Zoektocht naar een totaaloplossing
            Er liggen goede initiatieven voor een duurzame aanpak 
            zoals Plan Sluizen, Plan Beaufort en de suggesties van onder meer 
            de Adviesgroep Borm & Huijgens en de Stichting Gesloten Kustlijn. 
            Deze kunnen nader uitgewerkt worden voor een stapsgewijze realisatie 
            van een klimaatbestendig land. 
            Ook de aanleg van de Haakse Zeedijk kan in fases. Het gehele plan 
            is een rigoureuze totaaloplossing voor de komende eeuwen. Bij een 
            Haakse Zeedijk worden voor de kust drie bekkens gecreëerd, waarin 
            het peil op het huidige zeeniveau blijft gehandhaafd. Onze rivieren 
            stromen hier in uit en zullen tot ver landinwaarts niet meer met het 
            zeeniveau meestijgen. De waterinfrastructuur. met rivierdijken en 
            binnendijken, sluizen, bruggen en gemalen, kribben en kades, hoeft 
            voor enkele eeuwen bijna niet meer opgehoogd of aangepast te worden. 
            
            Wel moet men rekening houden met toenemende en wisselende rivierafvoer. 

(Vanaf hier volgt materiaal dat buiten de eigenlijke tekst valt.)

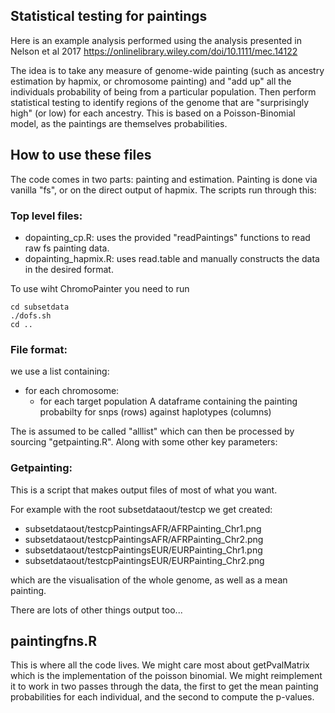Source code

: ## Statistical testing for paintings

Here is an example analysis performed using the analysis presented in Nelson et al 2017 https://onlinelibrary.wiley.com/doi/10.1111/mec.14122

The idea is to take any measure of genome-wide painting (such as ancestry estimation by hapmix, or chromosome painting) and "add up" all the individuals probability of being from a particular population. Then perform statistical testing to identify regions of the genome that are "surprisingly high" (or low) for each ancestry. This is based on a Poisson-Binomial model, as the paintings are themselves probabilities.

## How to use these files

The code comes in two parts: painting and estimation. Painting is done via vanilla "fs", or on the direct output of hapmix. The scripts run through this:

### Top level files:
* dopainting_cp.R: uses the provided "readPaintings" functions to read raw fs painting data.
* dopainting_hapmix.R: uses read.table and manually constructs the data in the desired format.

To use wiht ChromoPainter you need to run 

```{sh}
cd subsetdata
./dofs.sh
cd ..
```

### File format:
we use a list containing:
- for each chromosome:
  - for each target population
	A dataframe containing the painting probabilty for snps (rows) against haplotypes (columns)

The is assumed to be called "alllist" which can then be processed by sourcing "getpainting.R". Along with some other key parameters:
 
### Getpainting:
This is a script that makes output files of most of what you want.

For example with the root subsetdataout/testcp we get created:

* subsetdataout/testcpPaintingsAFR/AFRPainting_Chr1.png
* subsetdataout/testcpPaintingsAFR/AFRPainting_Chr2.png
* subsetdataout/testcpPaintingsEUR/EURPainting_Chr1.png
* subsetdataout/testcpPaintingsEUR/EURPainting_Chr2.png

which are the visualisation of the whole genome, as well as a mean painting.

There are lots of other things output too...

## paintingfns.R

This is where all the code lives. We might care most about getPvalMatrix which is the implementation of the poisson binomial. We might reimplement it to work in two passes through the data, the first to get the mean painting probabilities for each individual, and the second to compute the p-values.


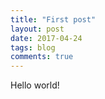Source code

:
 ```yaml
---
title: "First post"
layout: post
date: 2017-04-24
tags: blog
comments: true
---
```


Hello world!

            De projecten van Ruimte voor de Rivier zijn hier als eerste stap voor 
            ingezet.
De aanleg van een Zeedijk kan met vier hopperzuigers en vier dubbelladderzuigers binnen 25 jaar klaar zijn met een totale investering van € 60 miljard.
Bij hoge rivieraanvoer stijgt het niveau in de bekkens 
            maximaal 1,5 m. Dit extra water wordt binnen drie weken zeewaarts 
            gepompt. Voordeel daarvan is dat de gemalen, die in valmeren zijn 
            geplaatst, ook aanzienlijk minder vermogen nodig zullen hebben. De 
            eerste 75 jaar stroomt bij eb al het water nog eenvoudig via spuisluizen 
            in zee.
            Voor nadere invulling van de meerdere kilometers brede dijk voor leidingen, 
            wegvervoer, luchtvaart, scheepvaart, recreatie, energiewinning, zoetwatervoorziening, 
            wonen en industrie komen ontelbare mogelijkheden met grote economische 
            voordelen.

Voor de kustlijn houden drijvende golfdempers zand vast en maken zandsuppletie overbodig. Ze kunnen zo bestuurd worden dat ze de golven dempen of doorlaten, waardoor de (nieuwe) kust zelf geen onderhoud meer nodig heeft. Golfdempers zijn na 50 jaar afgeschreven en de vervanging kost ca 3 miljard per eeuw.
De hoogste tijd
            Nederland dient spoedig aandacht te besteden aan duurzame 
            integrale oplossingen, zodat veel overbodige investeringen in de infrastructuur 
            voor de korte termijn kunnen vervallen. 
            Volgens Wouter van Dieren, directeur van het duurzaamheidforum Springtij 
            en lid van de Club van Rome, is het de hoogste tijd om een nieuwe 
            kustlijn te bouwen. 
            Natuurlijk komen er protesten tegen het scheiden van de huidige kust 
            van de zee, maar we moeten nu eenmaal een keuze maken.